NOVEMBER 29, 2010


It has been a very busy month.  Halloween came and went, I silently launched a frozen dough line (more on that later), am still recovering from Thanksgiving ago and now, Hanukkah is around the corner.  My kids talk about Hanukkah ALL year long.  They start making their list early in the year, they give me a laundry list of who is going to come over to light the candles with us and in November the countdown begins.

I, too, love a good holiday.  But, didn’t we just finish putting all the dishes and serving platters away from Thanksgiving?
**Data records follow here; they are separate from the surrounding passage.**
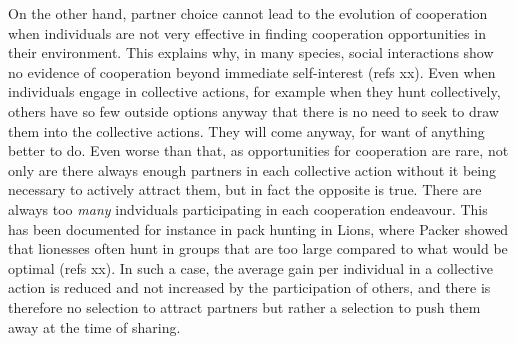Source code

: On the other hand, partner choice cannot lead to the evolution of cooperation when individuals are not very effective in finding cooperation opportunities in their environment. This explains why, in many species, social interactions show no evidence of cooperation beyond immediate self-interest (refs xx). Even when individuals engage in collective actions, for example when they hunt collectively, others have so few outside options anyway that there is no need to seek to draw them into the collective actions. They will come anyway, for want of anything better to do. Even worse than that, as opportunities for cooperation are rare, not only are there always enough partners in each collective action without it being necessary to actively attract them, but in fact the opposite is true. There are always too \textit{many} indviduals participating in each cooperation endeavour. This has been documented for instance in pack hunting in Lions, where Packer showed that lionesses often hunt in groups that are too large compared to what would be optimal (refs xx). In such a case, the average gain per individual in a collective action is reduced and not increased by the participation of others, and there is therefore no selection to attract partners but rather a selection to push them away at the time of sharing.

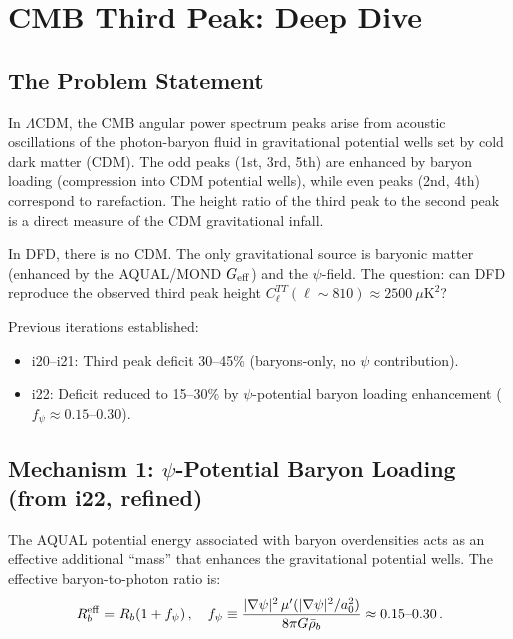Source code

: \documentclass[11pt]{article}
\newcommand{\LCDM}{$\Lambda$CDM}
\newcommand{\Geff}{G_{\rm eff}}
\newcommand{\aM}{a_0}
\newcommand{\rhob}{\bar{\rho}_b}
\begin{document}
\section{CMB Third Peak: Deep Dive}
\label{sec:cmb}

\subsection{The Problem Statement}

In \LCDM, the CMB angular power spectrum peaks arise from acoustic
oscillations of the photon-baryon fluid in gravitational potential wells
set by cold dark matter (CDM).  The odd peaks (1st, 3rd, 5th) are
enhanced by baryon loading (compression into CDM potential wells), while
even peaks (2nd, 4th) correspond to rarefaction.  The height ratio of
the third peak to the second peak is a direct measure of the CDM
gravitational infall.

In DFD, there is no CDM.  The only gravitational source is baryonic
matter (enhanced by the AQUAL/MOND $\Geff$) and the $\psi$-field.
The question: can DFD reproduce the observed third peak height
$C_\ell^{TT}(\ell \sim 810) \approx 2500~\mu\text{K}^2$?

Previous iterations established:
\begin{itemize}
\item i20--i21: Third peak deficit 30--45\% (baryons-only, no $\psi$
  contribution).
\item i22: Deficit reduced to 15--30\% by $\psi$-potential baryon
  loading enhancement ($f_\psi \approx 0.15$--$0.30$).
\end{itemize}

\subsection{Mechanism 1: $\psi$-Potential Baryon Loading (from i22, refined)}

The AQUAL potential energy associated with baryon overdensities acts as
an effective additional ``mass'' that enhances the gravitational
potential wells.  The effective baryon-to-photon ratio is:
\begin{equation}
R_b^{\rm eff} = R_b(1 + f_\psi)\,,
\quad
f_\psi \equiv \frac{|\nabla\psi|^2\,\mu'(|\nabla\psi|^2/\aM^2)}
{8\pi G\rhob} \approx 0.15\text{--}0.30\,.
\end{equation}
\end{document}
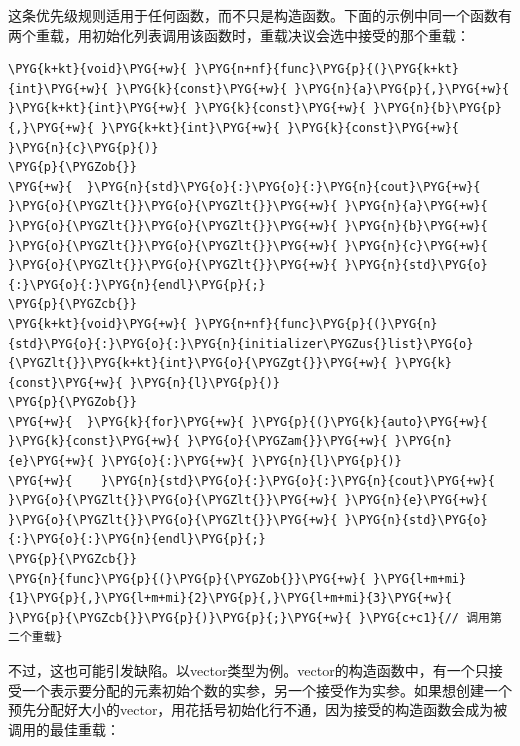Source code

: 
这条优先级规则适用于任何函数，而不只是构造函数。下面的示例中同一个函数有两个重载，用初始化列表调用该函数时，重载决议会选中接受的那个重载：



\begin{codeblockbg}
\begin{Verbatim}[commandchars=\\\{\},breaklines=true,breakanywhere=true,fontsize=\codefont,xleftmargin=17bp]
\PYG{k+kt}{void}\PYG{+w}{ }\PYG{n+nf}{func}\PYG{p}{(}\PYG{k+kt}{int}\PYG{+w}{ }\PYG{k}{const}\PYG{+w}{ }\PYG{n}{a}\PYG{p}{,}\PYG{+w}{ }\PYG{k+kt}{int}\PYG{+w}{ }\PYG{k}{const}\PYG{+w}{ }\PYG{n}{b}\PYG{p}{,}\PYG{+w}{ }\PYG{k+kt}{int}\PYG{+w}{ }\PYG{k}{const}\PYG{+w}{ }\PYG{n}{c}\PYG{p}{)}
\PYG{p}{\PYGZob{}}
\PYG{+w}{  }\PYG{n}{std}\PYG{o}{:}\PYG{o}{:}\PYG{n}{cout}\PYG{+w}{ }\PYG{o}{\PYGZlt{}}\PYG{o}{\PYGZlt{}}\PYG{+w}{ }\PYG{n}{a}\PYG{+w}{ }\PYG{o}{\PYGZlt{}}\PYG{o}{\PYGZlt{}}\PYG{+w}{ }\PYG{n}{b}\PYG{+w}{ }\PYG{o}{\PYGZlt{}}\PYG{o}{\PYGZlt{}}\PYG{+w}{ }\PYG{n}{c}\PYG{+w}{ }\PYG{o}{\PYGZlt{}}\PYG{o}{\PYGZlt{}}\PYG{+w}{ }\PYG{n}{std}\PYG{o}{:}\PYG{o}{:}\PYG{n}{endl}\PYG{p}{;}
\PYG{p}{\PYGZcb{}}
\PYG{k+kt}{void}\PYG{+w}{ }\PYG{n+nf}{func}\PYG{p}{(}\PYG{n}{std}\PYG{o}{:}\PYG{o}{:}\PYG{n}{initializer\PYGZus{}list}\PYG{o}{\PYGZlt{}}\PYG{k+kt}{int}\PYG{o}{\PYGZgt{}}\PYG{+w}{ }\PYG{k}{const}\PYG{+w}{ }\PYG{n}{l}\PYG{p}{)}
\PYG{p}{\PYGZob{}}
\PYG{+w}{  }\PYG{k}{for}\PYG{+w}{ }\PYG{p}{(}\PYG{k}{auto}\PYG{+w}{ }\PYG{k}{const}\PYG{+w}{ }\PYG{o}{\PYGZam{}}\PYG{+w}{ }\PYG{n}{e}\PYG{+w}{ }\PYG{o}{:}\PYG{+w}{ }\PYG{n}{l}\PYG{p}{)}
\PYG{+w}{    }\PYG{n}{std}\PYG{o}{:}\PYG{o}{:}\PYG{n}{cout}\PYG{+w}{ }\PYG{o}{\PYGZlt{}}\PYG{o}{\PYGZlt{}}\PYG{+w}{ }\PYG{n}{e}\PYG{+w}{ }\PYG{o}{\PYGZlt{}}\PYG{o}{\PYGZlt{}}\PYG{+w}{ }\PYG{n}{std}\PYG{o}{:}\PYG{o}{:}\PYG{n}{endl}\PYG{p}{;}
\PYG{p}{\PYGZcb{}}
\PYG{n}{func}\PYG{p}{(}\PYG{p}{\PYGZob{}}\PYG{+w}{ }\PYG{l+m+mi}{1}\PYG{p}{,}\PYG{l+m+mi}{2}\PYG{p}{,}\PYG{l+m+mi}{3}\PYG{+w}{ }\PYG{p}{\PYGZcb{}}\PYG{p}{)}\PYG{p}{;}\PYG{+w}{ }\PYG{c+c1}{// 调用第二个重载}
\end{Verbatim}
\end{codeblockbg}



不过，这也可能引发缺陷。以vector类型为例。vector的构造函数中，有一个只接受一个表示要分配的元素初始个数的实参，另一个接受作为实参。如果想创建一个预先分配好大小的vector，用花括号初始化行不通，因为接受的构造函数会成为被调用的最佳重载：



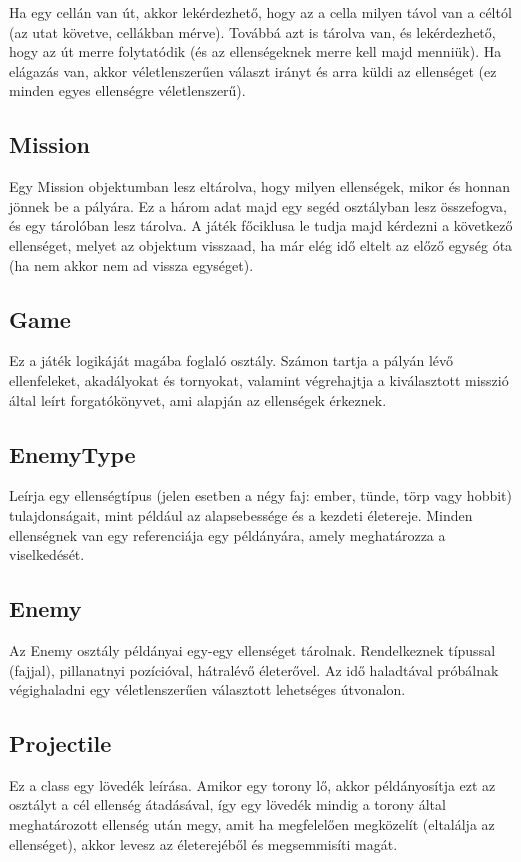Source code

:  Ha egy cellán van út, akkor lekérdezhető, hogy az a cella milyen távol van a céltól (az utat követve, cellákban mérve). Továbbá azt is tárolva van, és lekérdezhető, hogy az út merre folytatódik (és az ellenségeknek merre kell majd menniük). Ha elágazás van, akkor véletlenszerűen választ irányt és arra küldi az ellenséget (ez minden egyes ellenségre véletlenszerű).

\subsection{Mission}
Egy Mission objektumban lesz eltárolva, hogy milyen ellenségek, mikor és honnan jönnek be a pályára. Ez a három adat majd egy segéd osztályban lesz összefogva, és egy tárolóban lesz tárolva. A játék főciklusa le tudja majd kérdezni a következő ellenséget, melyet az objektum visszaad, ha már elég idő eltelt az előző egység óta (ha nem akkor nem ad vissza egységet).

\subsection{Game}

Ez a játék logikáját magába foglaló osztály. Számon tartja a pályán lévő ellenfeleket, akadályokat és tornyokat, valamint végrehajtja a kiválasztott misszió által leírt forgatókönyvet, ami alapján az ellenségek érkeznek.

\subsection{EnemyType}

Leírja egy ellenségtípus (jelen esetben a négy faj: ember, tünde, törp vagy hobbit) tulajdonságait, mint például az alapsebessége és a kezdeti életereje. Minden ellenségnek van egy referenciája egy példányára, amely meghatározza a viselkedését.

\subsection{Enemy}

Az Enemy osztály példányai egy-egy ellenséget tárolnak. Rendelkeznek típussal (fajjal), pillanatnyi pozícióval, hátralévő életerővel. Az idő haladtával próbálnak végighaladni egy véletlenszerűen választott lehetséges útvonalon.

\subsection{Projectile}
Ez a class egy lövedék leírása. Amikor egy torony lő, akkor példányosítja ezt az osztályt a cél ellenség átadásával, így egy lövedék mindig a torony által meghatározott ellenség után megy, amit ha megfelelően megközelít (eltalálja az ellenséget), akkor levesz az életerejéből és megsemmisíti magát.


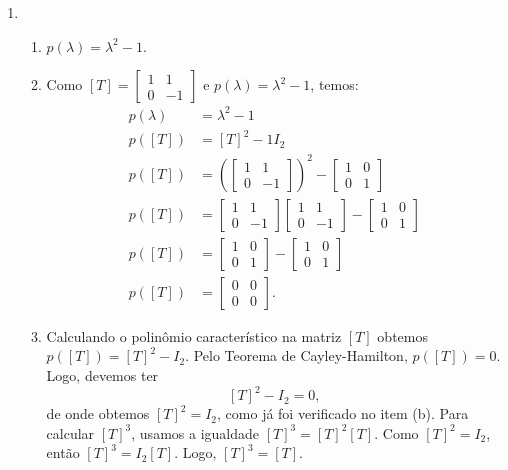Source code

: \begin{enumerate}
\item
\begin{enumerate}[label=(\alph*)]
\item  $p(\lambda)= \lambda^2- 1$.
\item Como  $[T]= \begin{bmatrix}
1 & 1\\
0&- 1\end{bmatrix}$  e $p(\lambda)= \lambda^2- 1$, temos:
\begin{align*}
p(\lambda)&=\lambda^2 - 1\\
p([T])&=[T]^2- 1I_2\\
p([T])&=\left(\begin{bmatrix}
1 & 1\\
0&- 1\end{bmatrix}\right)^2 - \begin{bmatrix}
1 & 0\\
0&1\end{bmatrix}\\
p([T])&=\begin{bmatrix}
1 & 1\\
0&- 1\end{bmatrix} \begin{bmatrix}
1 & 1\\
0&- 1\end{bmatrix}- \begin{bmatrix}
1 & 0\\
0&1\end{bmatrix}\\
p([T])&=\begin{bmatrix}
1 & 0\\
0&1\end{bmatrix} - \begin{bmatrix}
1 & 0\\
0&1\end{bmatrix}\\
p([T])&=\begin{bmatrix}
0 & 0\\
0&0\end{bmatrix}.
\end{align*}
\item  Calculando o  polinômio  característico na matriz  $[T]$ obtemos $p([T])=[T]^2- I_2$. Pelo Teorema de Cayley-Hamilton,  $p([T])=0$. Logo, devemos ter $$[T]^2- I_2=0,$$ de onde obtemos $[T]^2= I_2$, como já foi verificado no item (b). Para calcular $[T]^3$, usamos a igualdade $[T]^3= [T]^2[T]$. Como $[T]^2=I_2$, então  $[T]^3= I_2[T]$. Logo, $[T]^3= [T]$.

\end{enumerate}

\end{enumerate}
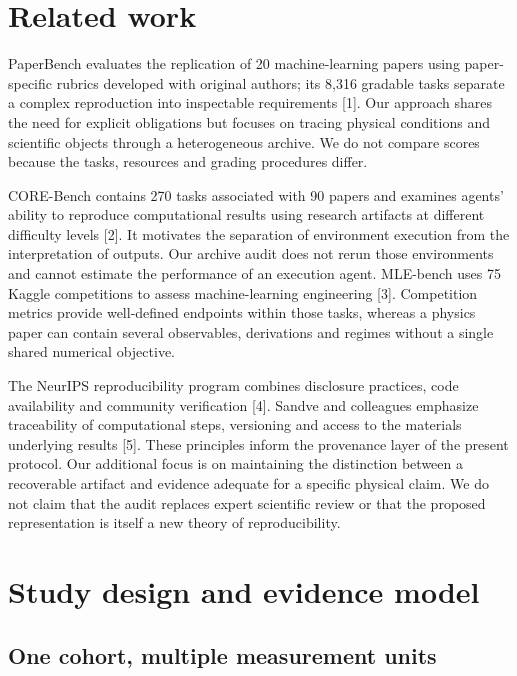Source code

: \documentclass[10pt,a4paper]{article}
\begin{document}
\section{Related work}\label{related-work}

PaperBench evaluates the replication of 20 machine-learning papers using
paper-specific rubrics developed with original authors; its 8,316
gradable tasks separate a complex reproduction into inspectable
requirements {[}1{]}. Our approach shares the need for explicit
obligations but focuses on tracing physical conditions and scientific
objects through a heterogeneous archive. We do not compare scores
because the tasks, resources and grading procedures differ.

CORE-Bench contains 270 tasks associated with 90 papers and examines
agents' ability to reproduce computational results using research
artifacts at different difficulty levels {[}2{]}. It motivates the
separation of environment execution from the interpretation of outputs.
Our archive audit does not rerun those environments and cannot estimate
the performance of an execution agent. MLE-bench uses 75 Kaggle
competitions to assess machine-learning engineering {[}3{]}. Competition
metrics provide well-defined endpoints within those tasks, whereas a
physics paper can contain several observables, derivations and regimes
without a single shared numerical objective.

The NeurIPS reproducibility program combines disclosure practices, code
availability and community verification {[}4{]}. Sandve and colleagues
emphasize traceability of computational steps, versioning and access to
the materials underlying results {[}5{]}. These principles inform the
provenance layer of the present protocol. Our additional focus is on
maintaining the distinction between a recoverable artifact and evidence
adequate for a specific physical claim. We do not claim that the audit
replaces expert scientific review or that the proposed representation is
itself a new theory of reproducibility.

\section{Study design and evidence
model}\label{study-design-and-evidence-model}

\subsection{One cohort, multiple measurement
units}\label{one-cohort-multiple-measurement-units}
\end{document}
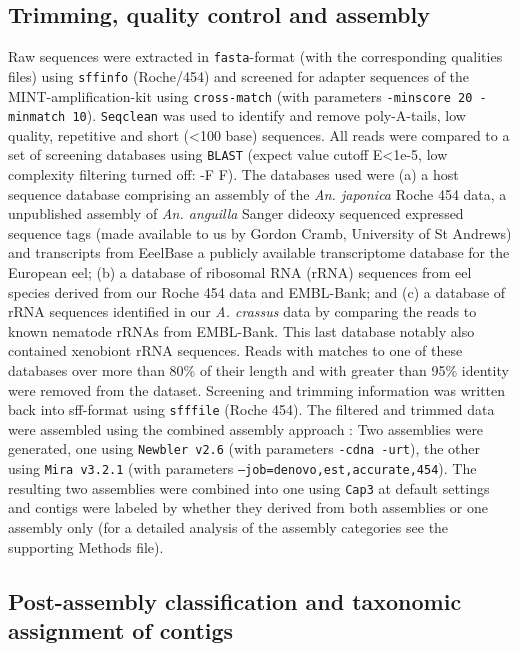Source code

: \documentclass[10pt]{bmc_article}
\newenvironment{bmcformat}{\begin{raggedright}\baselineskip20pt\sloppy\setboolean{publ}{false}}{\end{raggedright}\baselineskip20pt\sloppy}
\begin{document}
\begin{bmcformat}
\subsection*{Trimming, quality control and assembly}

Raw sequences were extracted in \texttt{fasta}-format (with the
corresponding qualities files) using \texttt{sffinfo} (Roche/454) and
screened for adapter sequences of the MINT-amplification-kit using
\texttt{cross-match} \cite{PHRAP} (with parameters \texttt{-minscore
  20 -minmatch 10}). \texttt{Seqclean} \cite{tgicl_pertea} was used to
identify and remove poly-A-tails, low quality, repetitive and short
(<100 base) sequences. All reads were compared to a set of screening
databases using \texttt{BLAST} (expect value cutoff E<1e-5, low
complexity filtering turned off: -F F). The databases used were (a) a
host sequence database comprising an assembly of the
\textit{An. japonica} Roche 454 data, a unpublished assembly of
\textit{An. anguilla} Sanger dideoxy sequenced expressed sequence tags
(made available to us by Gordon Cramb, University of St Andrews) and
transcripts from EeelBase \cite{pmid21080939} a publicly available
transcriptome database for the European eel; (b) a database of
ribosomal RNA (rRNA) sequences from eel species derived from our Roche
454 data and EMBL-Bank; and (c) a database of rRNA sequences
identified in our \textit{A. crassus} data by comparing the reads to
known nematode rRNAs from EMBL-Bank. This last database notably also
contained xenobiont rRNA sequences. Reads with matches to one of these
databases over more than 80\% of their length and with greater than
95\% identity were removed from the dataset. Screening and trimming
information was written back into sff-format using \texttt{sfffile}
(Roche 454). The filtered and trimmed data were assembled using the
combined assembly approach \cite{pmid20950480}: Two assemblies were
generated, one using \texttt{Newbler v2.6} \cite{pmid16056220} (with
parameters \texttt{-cdna -urt}), the other using \texttt{Mira v3.2.1}
\cite{miraEST} (with parameters
\texttt{--job=denovo,est,accurate,454}). The resulting two assemblies
were combined into one using \texttt{Cap3} \cite{Cap3_Huang} at
default settings and contigs were labeled by whether they derived from
both assemblies or one assembly only (for a detailed analysis of the
assembly categories see the supporting Methods file).

\subsection*{Post-assembly classification and taxonomic assignment of
  contigs}


\end{bmcformat}
\end{document}
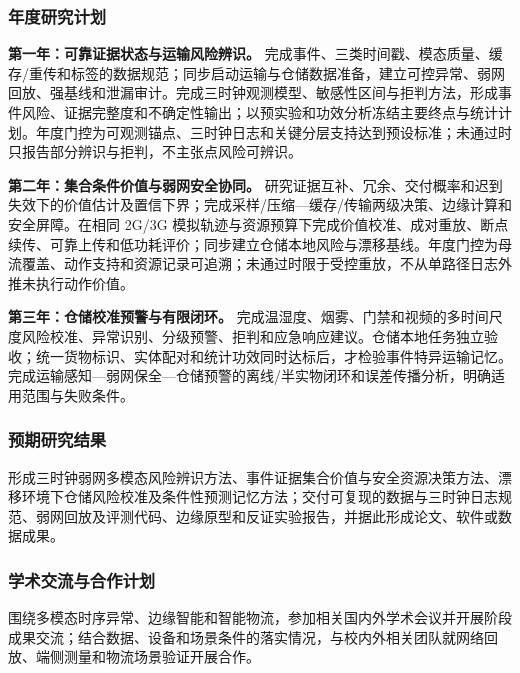 \justifying
\NSFCBodyText

\subsubsection{年度研究计划}

\textbf{第一年：可靠证据状态与运输风险辨识。} 完成事件、三类时间戳、模态质量、缓存/重传和标签的数据规范；同步启动运输与仓储数据准备，建立可控异常、弱网回放、强基线和泄漏审计。完成三时钟观测模型、敏感性区间与拒判方法，形成事件风险、证据完整度和不确定性输出；以预实验和功效分析冻结主要终点与统计计划。年度门控为可观测锚点、三时钟日志和关键分层支持达到预设标准；未通过时只报告部分辨识与拒判，不主张点风险可辨识。

\textbf{第二年：集合条件价值与弱网安全协同。} 研究证据互补、冗余、交付概率和迟到失效下的价值估计及置信下界；完成采样/压缩—缓存/传输两级决策、边缘计算和安全屏障。在相同 2G/3G 模拟轨迹与资源预算下完成价值校准、成对重放、断点续传、可靠上传和低功耗评价；同步建立仓储本地风险与漂移基线。年度门控为母流覆盖、动作支持和资源记录可追溯；未通过时限于受控重放，不从单路径日志外推未执行动作价值。

\textbf{第三年：仓储校准预警与有限闭环。} 完成温湿度、烟雾、门禁和视频的多时间尺度风险校准、异常识别、分级预警、拒判和应急响应建议。仓储本地任务独立验收；统一货物标识、实体配对和统计功效同时达标后，才检验事件特异运输记忆。完成运输感知—弱网保全—仓储预警的离线/半实物闭环和误差传播分析，明确适用范围与失败条件。

\subsubsection{预期研究结果}

形成三时钟弱网多模态风险辨识方法、事件证据集合价值与安全资源决策方法、漂移环境下仓储风险校准及条件性预测记忆方法；交付可复现的数据与三时钟日志规范、弱网回放及评测代码、边缘原型和反证实验报告，并据此形成论文、软件或数据成果。

\subsubsection{学术交流与合作计划}

围绕多模态时序异常、边缘智能和智能物流，参加相关国内外学术会议并开展阶段成果交流；结合数据、设备和场景条件的落实情况，与校内外相关团队就网络回放、端侧测量和物流场景验证开展合作。
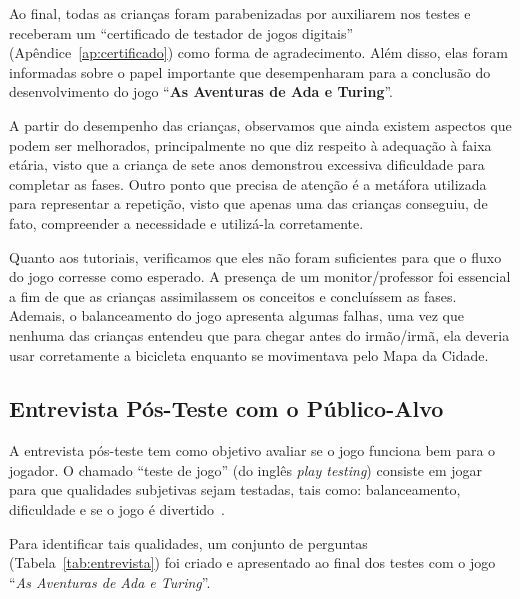Ao final, todas as crianças foram parabenizadas por auxiliarem nos testes e receberam um “certificado de testador de jogos digitais” (Apêndice~\ref{ap:certificado}) como forma de agradecimento. Além disso, elas foram informadas sobre o papel importante que desempenharam para a conclusão do desenvolvimento do jogo “\textbf{As Aventuras de Ada e Turing}”.

A partir do desempenho das crianças, observamos que ainda existem aspectos que podem ser melhorados, principalmente no que diz respeito à adequação à faixa etária, visto que a criança de sete anos demonstrou excessiva dificuldade para completar as fases. Outro ponto que precisa de atenção é a metáfora utilizada para representar a repetição, visto que apenas uma das crianças conseguiu, de fato, compreender a necessidade e utilizá-la corretamente.

Quanto aos tutoriais, verificamos que eles não foram suficientes para que o fluxo do jogo corresse como esperado. A presença de um monitor/professor foi essencial a fim de que as crianças assimilassem os conceitos e concluíssem as fases. Ademais, o balanceamento do jogo apresenta algumas falhas, uma vez que nenhuma das crianças entendeu que para chegar antes do irmão/irmã, ela deveria usar corretamente a bicicleta enquanto se movimentava pelo Mapa da Cidade.

\subsection{Entrevista Pós-Teste com o Público-Alvo} \label{ssec:entrevista}

A entrevista pós-teste tem como objetivo avaliar se o jogo funciona bem para o jogador. O chamado “teste de jogo” (do inglês \textit{play testing}) consiste em jogar para que qualidades subjetivas sejam testadas, tais como: balanceamento, dificuldade e se o jogo é divertido~\cite{schultz2005game}.

Para identificar tais qualidades, um conjunto de perguntas (Tabela~\ref{tab:entrevista}) foi criado e apresentado ao final dos testes com o jogo “\textit{As Aventuras de Ada e Turing}”.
I need a few days to decompress and I am struggling to find that day, that hour, that moment.  I am ready to steal a little quiet time for myself…yet, now is not the time.


Hanukkah is celebrated over eight nights.  Each night we light the Menorah which represents the eight days that the olive oil burned, as it was only thought to burn for one.  For my children, the eight days equates to eight gifts.  In our house, Hanukkah isn’t so much about the gifts and “getting” as it is about family, friends and giving a little something back.  This year, for one of the eight nights, rather than opening a present, we are going to make sandwiches and take them to a local shelter for abused women. My kids get all year long.  I want them to know what it is to give and I feel that they will feel good about the act of giving.

We are also going to share our holiday with the kids friends who don’t celebrate Hanukkah.  On those nights, the evening centers around  the traditional holiday food, that tradition of lighting the menorah and playing the dreidel game.  Hanukkah is all about “fried” foods (representing the oil that lasted for 8 days).  This is my kind of holiday; this is my kind of food.  Traditionally, I make latkes (potato pancakes), zucchini fritters, Sufganiyot (jelly filled doughnuts), apple hand pies, and countless other creations.

I recently read about this recipe in this months Saveur.  What attracted me to these doughnuts is the “no yeast” ingredient. These were easy to make yet were not as light as I had hoped for.  And if I must say so myself, I have made better (see here and here). The kids liked them. They were good, not too sweet, hence a little dense.  With that said, fried dough, is fried dough.  And fried dough is a good thing!